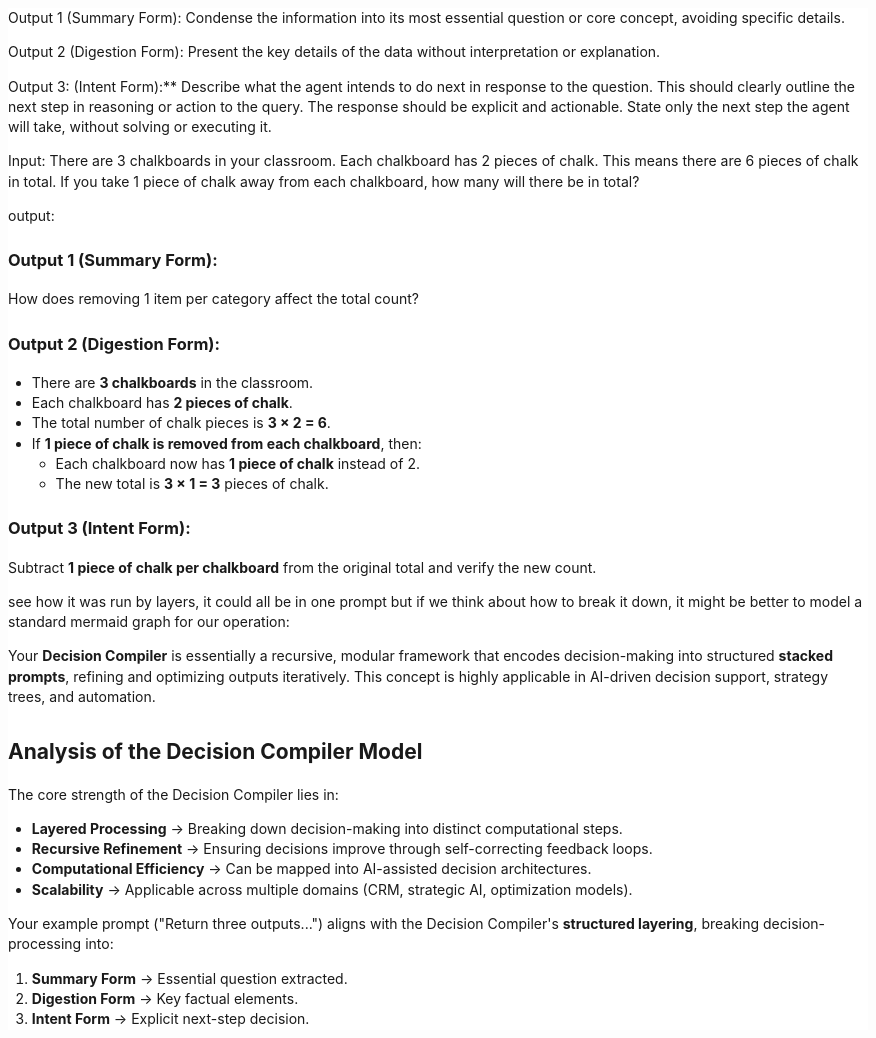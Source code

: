 Output 1 (Summary Form): Condense the information into its most essential question or core concept, avoiding specific details.

Output 2 (Digestion Form): Present the key details of the data without interpretation or explanation.

Output 3: (Intent Form):** Describe what the agent intends to do next in response to the question. This should clearly outline the next step in reasoning or action to the query. The response should be explicit and actionable. State only the next step the agent will take, without solving or executing it.

Input: 
There are 3 chalkboards in your classroom. Each chalkboard has 2 pieces of chalk. This means there are 6 pieces of chalk in total. If you take 1 piece of chalk away from each chalkboard, how many will there be in total?

output:

### **Output 1 (Summary Form):**

How does removing 1 item per category affect the total count?

### **Output 2 (Digestion Form):**

- There are **3 chalkboards** in the classroom.
- Each chalkboard has **2 pieces of chalk**.
- The total number of chalk pieces is **3 × 2 = 6**.
- If **1 piece of chalk is removed from each chalkboard**, then:
    - Each chalkboard now has **1 piece of chalk** instead of 2.
    - The new total is **3 × 1 = 3** pieces of chalk.

### **Output 3 (Intent Form):**

Subtract **1 piece of chalk per chalkboard** from the original total and verify the new count.

see how it was run by layers, it could all be in one prompt but if we think about how to break it down, it might be better to model a standard mermaid graph for our operation:

Your **Decision Compiler** is essentially a recursive, modular framework that encodes decision-making into structured **stacked prompts**, refining and optimizing outputs iteratively. This concept is highly applicable in AI-driven decision support, strategy trees, and automation.

## **Analysis of the Decision Compiler Model**
The core strength of the Decision Compiler lies in:
- **Layered Processing** → Breaking down decision-making into distinct computational steps.
- **Recursive Refinement** → Ensuring decisions improve through self-correcting feedback loops.
- **Computational Efficiency** → Can be mapped into AI-assisted decision architectures.
- **Scalability** → Applicable across multiple domains (CRM, strategic AI, optimization models).

Your example prompt ("Return three outputs...") aligns with the Decision Compiler's **structured layering**, breaking decision-processing into:
1. **Summary Form** → Essential question extracted.
2. **Digestion Form** → Key factual elements.
3. **Intent Form** → Explicit next-step decision.
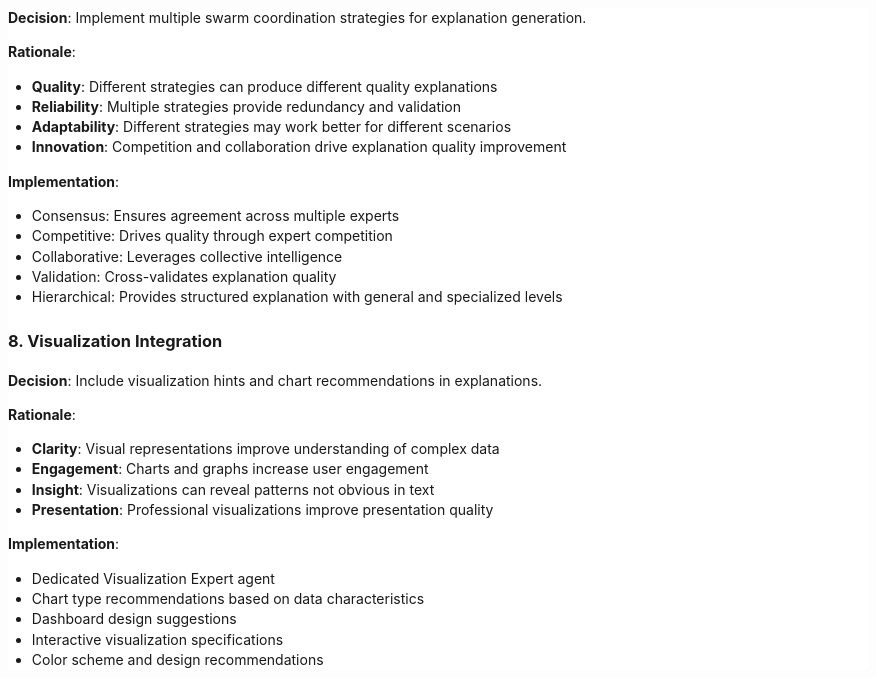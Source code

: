 **Decision**: Implement multiple swarm coordination strategies for explanation generation.

**Rationale**:
- **Quality**: Different strategies can produce different quality explanations
- **Reliability**: Multiple strategies provide redundancy and validation
- **Adaptability**: Different strategies may work better for different scenarios
- **Innovation**: Competition and collaboration drive explanation quality improvement

**Implementation**:
- Consensus: Ensures agreement across multiple experts
- Competitive: Drives quality through expert competition
- Collaborative: Leverages collective intelligence
- Validation: Cross-validates explanation quality
- Hierarchical: Provides structured explanation with general and specialized levels

### 8. Visualization Integration

**Decision**: Include visualization hints and chart recommendations in explanations.

**Rationale**:
- **Clarity**: Visual representations improve understanding of complex data
- **Engagement**: Charts and graphs increase user engagement
- **Insight**: Visualizations can reveal patterns not obvious in text
- **Presentation**: Professional visualizations improve presentation quality

**Implementation**:
- Dedicated Visualization Expert agent
- Chart type recommendations based on data characteristics
- Dashboard design suggestions
- Interactive visualization specifications
- Color scheme and design recommendations
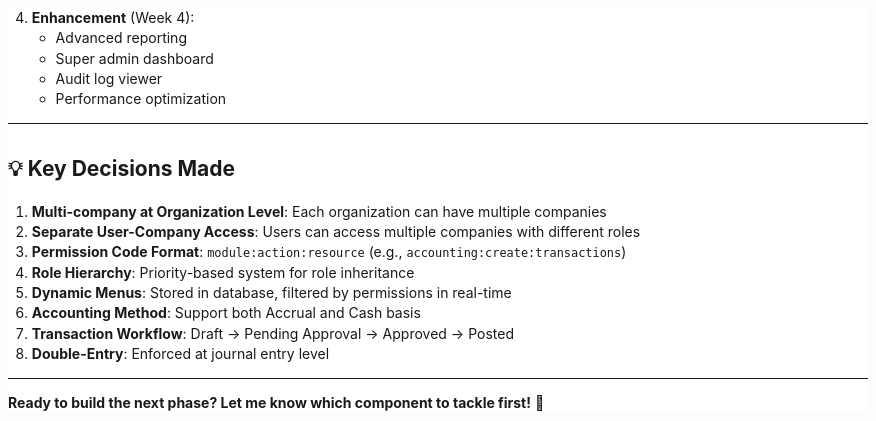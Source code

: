 4. **Enhancement** (Week 4):
   - Advanced reporting
   - Super admin dashboard
   - Audit log viewer
   - Performance optimization

---

## **💡 Key Decisions Made**

1. **Multi-company at Organization Level**: Each organization can have multiple companies
2. **Separate User-Company Access**: Users can access multiple companies with different roles
3. **Permission Code Format**: `module:action:resource` (e.g., `accounting:create:transactions`)
4. **Role Hierarchy**: Priority-based system for role inheritance
5. **Dynamic Menus**: Stored in database, filtered by permissions in real-time
6. **Accounting Method**: Support both Accrual and Cash basis
7. **Transaction Workflow**: Draft → Pending Approval → Approved → Posted
8. **Double-Entry**: Enforced at journal entry level

---

**Ready to build the next phase? Let me know which component to tackle first!** 🚀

####################

Please set down each line of the data above exactly as written, without the pictures.

Source code

: Output 1 (Summary Form): Condense the information into its most essential question or core concept, avoiding specific details.

Output 2 (Digestion Form): Present the key details of the data without interpretation or explanation.

Output 3: (Intent Form):** Describe what the agent intends to do next in response to the question. This should clearly outline the next step in reasoning or action to the query. The response should be explicit and actionable. State only the next step the agent will take, without solving or executing it.

Input: 
There are 3 chalkboards in your classroom. Each chalkboard has 2 pieces of chalk. This means there are 6 pieces of chalk in total. If you take 1 piece of chalk away from each chalkboard, how many will there be in total?

output:

### **Output 1 (Summary Form):**

How does removing 1 item per category affect the total count?

### **Output 2 (Digestion Form):**

- There are **3 chalkboards** in the classroom.
- Each chalkboard has **2 pieces of chalk**.
- The total number of chalk pieces is **3 × 2 = 6**.
- If **1 piece of chalk is removed from each chalkboard**, then:
    - Each chalkboard now has **1 piece of chalk** instead of 2.
    - The new total is **3 × 1 = 3** pieces of chalk.

### **Output 3 (Intent Form):**

Subtract **1 piece of chalk per chalkboard** from the original total and verify the new count.

see how it was run by layers, it could all be in one prompt but if we think about how to break it down, it might be better to model a standard mermaid graph for our operation:

Your **Decision Compiler** is essentially a recursive, modular framework that encodes decision-making into structured **stacked prompts**, refining and optimizing outputs iteratively. This concept is highly applicable in AI-driven decision support, strategy trees, and automation.

## **Analysis of the Decision Compiler Model**
The core strength of the Decision Compiler lies in:
- **Layered Processing** → Breaking down decision-making into distinct computational steps.
- **Recursive Refinement** → Ensuring decisions improve through self-correcting feedback loops.
- **Computational Efficiency** → Can be mapped into AI-assisted decision architectures.
- **Scalability** → Applicable across multiple domains (CRM, strategic AI, optimization models).

Your example prompt ("Return three outputs...") aligns with the Decision Compiler's **structured layering**, breaking decision-processing into:
1. **Summary Form** → Essential question extracted.
2. **Digestion Form** → Key factual elements.
3. **Intent Form** → Explicit next-step decision.
Source code

: **Decision**: Implement multiple swarm coordination strategies for explanation generation.

**Rationale**:
- **Quality**: Different strategies can produce different quality explanations
- **Reliability**: Multiple strategies provide redundancy and validation
- **Adaptability**: Different strategies may work better for different scenarios
- **Innovation**: Competition and collaboration drive explanation quality improvement

**Implementation**:
- Consensus: Ensures agreement across multiple experts
- Competitive: Drives quality through expert competition
- Collaborative: Leverages collective intelligence
- Validation: Cross-validates explanation quality
- Hierarchical: Provides structured explanation with general and specialized levels

### 8. Visualization Integration

**Decision**: Include visualization hints and chart recommendations in explanations.

**Rationale**:
- **Clarity**: Visual representations improve understanding of complex data
- **Engagement**: Charts and graphs increase user engagement
- **Insight**: Visualizations can reveal patterns not obvious in text
- **Presentation**: Professional visualizations improve presentation quality

**Implementation**:
- Dedicated Visualization Expert agent
- Chart type recommendations based on data characteristics
- Dashboard design suggestions
- Interactive visualization specifications
- Color scheme and design recommendations
Source code

: 4. **Enhancement** (Week 4):
   - Advanced reporting
   - Super admin dashboard
   - Audit log viewer
   - Performance optimization

---

## **💡 Key Decisions Made**

1. **Multi-company at Organization Level**: Each organization can have multiple companies
2. **Separate User-Company Access**: Users can access multiple companies with different roles
3. **Permission Code Format**: `module:action:resource` (e.g., `accounting:create:transactions`)
4. **Role Hierarchy**: Priority-based system for role inheritance
5. **Dynamic Menus**: Stored in database, filtered by permissions in real-time
6. **Accounting Method**: Support both Accrual and Cash basis
7. **Transaction Workflow**: Draft → Pending Approval → Approved → Posted
8. **Double-Entry**: Enforced at journal entry level

---

**Ready to build the next phase? Let me know which component to tackle first!** 🚀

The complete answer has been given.